## Your instructions
List, from the lines below, each one with "进行加密和解密" in it.

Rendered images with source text
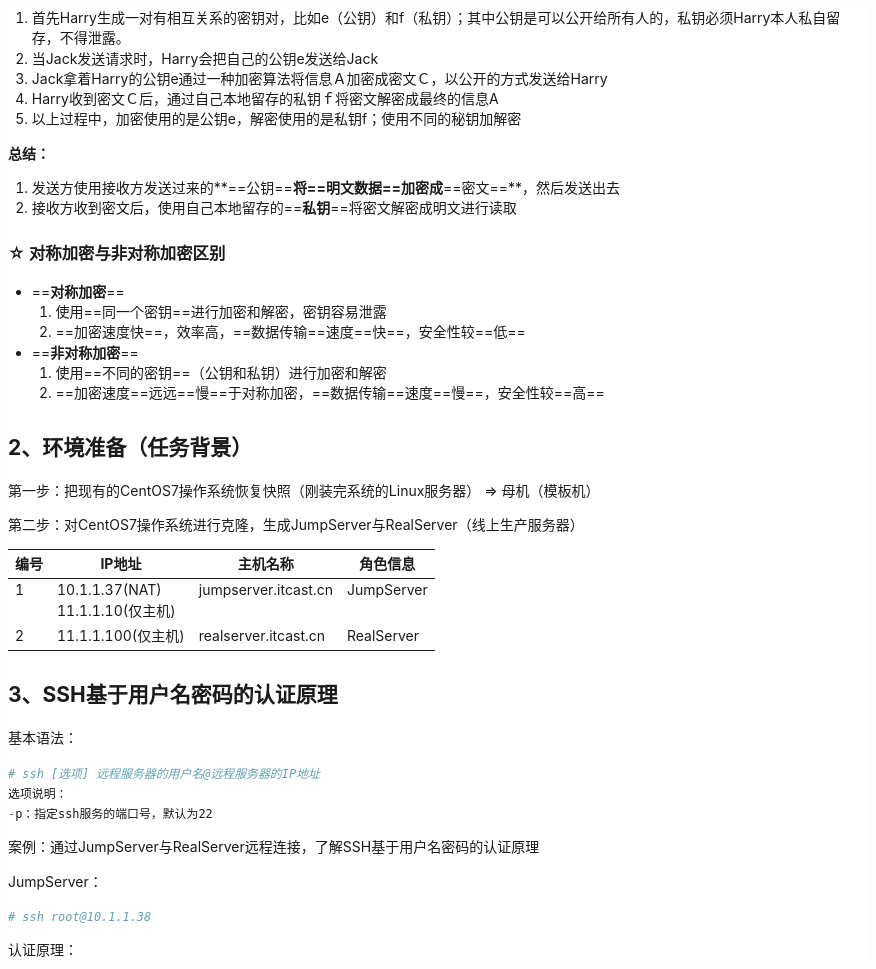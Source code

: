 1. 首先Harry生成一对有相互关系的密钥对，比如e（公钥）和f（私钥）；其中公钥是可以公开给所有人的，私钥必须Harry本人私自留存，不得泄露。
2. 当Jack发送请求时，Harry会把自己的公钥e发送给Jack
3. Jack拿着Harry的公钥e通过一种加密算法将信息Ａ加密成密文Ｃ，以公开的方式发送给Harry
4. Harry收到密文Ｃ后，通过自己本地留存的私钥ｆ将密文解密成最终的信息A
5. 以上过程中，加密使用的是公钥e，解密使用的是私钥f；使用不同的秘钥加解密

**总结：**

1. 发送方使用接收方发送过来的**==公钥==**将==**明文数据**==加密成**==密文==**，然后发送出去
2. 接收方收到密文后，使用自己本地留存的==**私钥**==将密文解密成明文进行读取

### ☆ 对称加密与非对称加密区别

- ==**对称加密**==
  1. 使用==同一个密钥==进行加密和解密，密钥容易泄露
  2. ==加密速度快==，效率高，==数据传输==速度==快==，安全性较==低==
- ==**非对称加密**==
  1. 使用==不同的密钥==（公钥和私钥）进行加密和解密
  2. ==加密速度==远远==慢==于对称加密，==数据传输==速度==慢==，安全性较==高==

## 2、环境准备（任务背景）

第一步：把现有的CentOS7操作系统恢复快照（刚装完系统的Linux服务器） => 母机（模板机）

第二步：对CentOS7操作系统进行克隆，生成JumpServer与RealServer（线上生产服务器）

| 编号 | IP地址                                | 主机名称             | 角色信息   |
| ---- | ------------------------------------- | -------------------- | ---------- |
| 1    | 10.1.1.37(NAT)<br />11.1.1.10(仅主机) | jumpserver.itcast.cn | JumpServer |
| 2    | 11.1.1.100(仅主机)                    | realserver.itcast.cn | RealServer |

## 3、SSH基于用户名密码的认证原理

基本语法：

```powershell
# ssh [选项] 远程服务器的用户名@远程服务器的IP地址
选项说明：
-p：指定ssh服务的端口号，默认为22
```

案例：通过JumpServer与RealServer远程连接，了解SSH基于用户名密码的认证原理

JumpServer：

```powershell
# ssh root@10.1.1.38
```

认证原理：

## Answer to this problem
  1. 使用==同一个密钥==进行加密和解密，密钥容易泄露
  1. 使用==不同的密钥==（公钥和私钥）进行加密和解密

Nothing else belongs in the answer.